Saturday, June 24, 2006

International Crisis Group on its last report on Kosovo from February stated:

[T]here is one area where the international community should consider a more intrusive mission: northern Kosovo, and Mitrovica in particular, where Serb parallel structures defy UNMIK and the provisional government (PISG) alike. Leaving a new Kosovo government to try to incorporate the north would invite a violent breakdown. A transitional international authority there is the only sensible answer.
ICG has stayed with the situation all along giving some very good advice to the parties. Now its office head in Belgrade, says:

Speaking in Washington, Lyon said the Serbian government has decided that it wants the separation of Serbian and ethnic Albanian areas of Kosovo. Evidence of the decision, he said, comes from the increasing number of propaganda pieces in state-controlled media and the rehabilitation of several Milosevic era ideologues. "All the preparations have been completed. And the Serbian government literally can flip a switch and partition Kosovo," he said.
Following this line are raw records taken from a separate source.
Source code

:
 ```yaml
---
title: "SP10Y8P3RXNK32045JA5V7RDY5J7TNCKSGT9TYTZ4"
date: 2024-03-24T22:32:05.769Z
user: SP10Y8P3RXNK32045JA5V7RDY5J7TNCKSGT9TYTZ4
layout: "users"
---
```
ICG happens to be the group that first recommended broad autonomy for north of Mitrovica making it a center of Serbs in Kosovo. However, Albanians in the Presevo/Presheva Valley have responded to such programs by asking the equivalent for themselves.

In a report on the Presevo Valley, they recommend:

Current wellintentioned development policies are insufficient, and EU visa policies block the release of pent-up demographic pressures. In the medium to long term, the economic situation is likely to be resolved only through large-scale out-migration from the three main municipalities in southern Serbia, hopefully in the context of the overall development of Serbia, Kosovo and Macedonia, as well as a liberalised travel and work regime with the EU.

The balance of policing responsibilities should be shifted to the multi-ethnic force from the paramilitary, nationalist Gendarmerie, which is still in charge of much local security and continues to engage in ethnic provocations.